Es el día cuadragésimo primero de la cuarentena y me ha salido una calva.

No es coña. Me ha salido una calva. En la cabeza.

Lo descubrí el otro día cuando me tuve que grabar un vídeo bailando para la orquesta. Estaba con una coleta mal hecha porque para estar en casa estoy infinitamente más cómoda, y se me cae menos el pelo. Porque yo ya era consciente de que se me caída el pelo, pero no me esperaba este desenlace dramático de caída localizada.

El caso, que cuando revisé el vídeo lo vi. Ahí estaba. Un cacho blanco, con apenas cuatro pelos cortos que parece que están haciendo un looping, justo encima de la sien derecha.

Pasé varias fases cuando lo descubrí. Primero, pensé que había sido un espejismo, que era por la coleta, que estaría mal repartido el pelo, así que fui a peinarme. Descubrí que no. Que realmente había un problema.
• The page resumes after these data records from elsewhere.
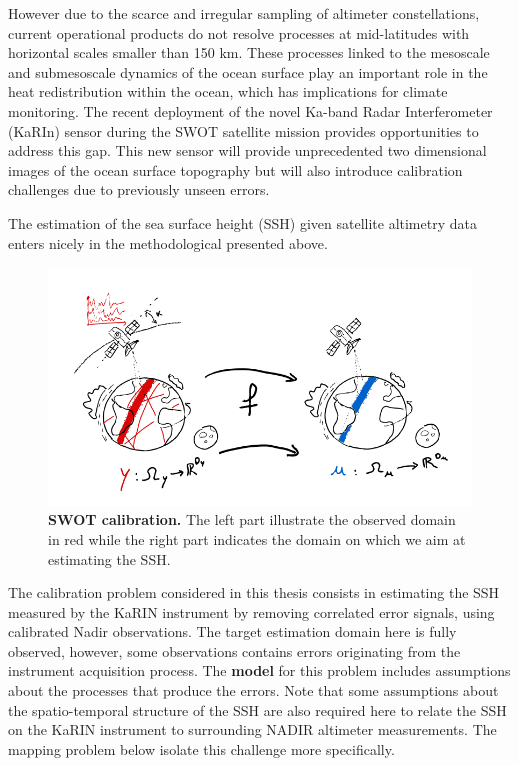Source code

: \begin{bibunit}
However due to the scarce and irregular sampling of altimeter constellations, current operational products do not resolve processes at mid-latitudes with horizontal scales smaller than 150 km\cite{ballarottaResolutionsOceanAltimetry2019}.
These processes linked to the mesoscale and submesoscale dynamics of the ocean surface play an important role in the heat redistribution within the ocean, which has implications for climate monitoring.
The recent deployment of the novel Ka-band Radar Interferometer (KaRIn) sensor during the SWOT satellite mission\cite{KaRInSWOTCharacteristics} provides opportunities to address this gap.
This new sensor will provide unprecedented two dimensional images of the ocean surface topography but will also introduce calibration challenges\cite{EmpiricalCrossCalibrationCoherent} due to previously unseen errors.

The estimation of the sea surface height (SSH) given satellite altimetry data enters nicely in the methodological presented above.

  \begin{figure}
      \centering
            \includegraphics[width=\linewidth]{Introduction/pics/calib_task.png}    
      \caption{\textbf{SWOT calibration.} The left part illustrate the observed domain in red while the right part indicates the domain on which we aim at estimating the SSH.}
      \label{fig:calibration_task}
  \end{figure}
The calibration problem considered in this thesis consists in estimating the SSH measured by the KaRIN instrument by removing  correlated error signals, using calibrated Nadir observations. The target estimation domain here is fully observed, however, some observations contains errors originating from the instrument acquisition process. The \textbf{model} for this problem includes assumptions about the processes that produce the errors. Note that some assumptions about the spatio-temporal structure of the SSH are also required here to relate the SSH on the KaRIN instrument to surrounding  NADIR altimeter measurements. The mapping problem below isolate this challenge more specifically.


\end{bibunit}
Luego me preocupé. ¿Qué narices está pasando? ¿Por qué esto, ahora, sin ningún sentido, cuando no creo que esté más estresada que habitualmente?

Después pasé a reírme. Sinceramente, es la típica cosa que únicamente me puede pasar a mi. Es decir, si estás en un festival, yo tengo todas las papeletas para terminar en urgencias (ya ha pasado). Si estamos de fiesta, yo me voy a caer con algún bordillo (ha sucedido), o me tropezaré con algo y tiraré la cerveza (también me ha pasado). Es posible que caminando, me empiecen a salir unas ampollas en los pies que casi no me dejen andar, o que haciendo ejercicio en casa, me haga un esguince en el tobillo (si, me ha pasado). Si hay hielo en la calle, me caeré (efectivamente, me caí el 31 de diciembre), y si alguien se va a cortar con el pela-patatas o a quemarse con el horno, seguro que seré yo (ayer me pasó). Es decir, que mi vida es un constante equilibrio entre lo torpe que soy y la suerte que tengo de no haberme muerto aún, así que oye, por una calva, tampoco se acaba el mundo.

Por último y como fase final, llegué a la de resignación. A ver, el lado positivo de todo esto, es que si me quedo calva, podré comprarme una de esas pelucas chulísimas y cambiar de color de pelo de un día para otro sin gastarme tropecientos euros en la peluquería. Está claro que si eres como yo, o buscas el lado bueno a las cosas o simplemente mejor no salgas de la cama.

Cuando asumí todo esto, se lo conté a mi mejor amigo, que no supo muy bien si preocuparse o reírse de mi, así que con buen criterio, decidió hacer ambas. Mis padres, por su parte, no se lo tomaron tan a risa. Creen que tiene que haber algún problema nutricional, y teniendo en cuenta cómo tengo el estómago, es posible.

El resultado es que ahora, en este cuadragésimo primer día de la cuarentena, estoy tomando unas pastillas para la pérdida de pelo y unos suplementos nutricionales por si las moscas, porque resulta que me estoy quedando calva.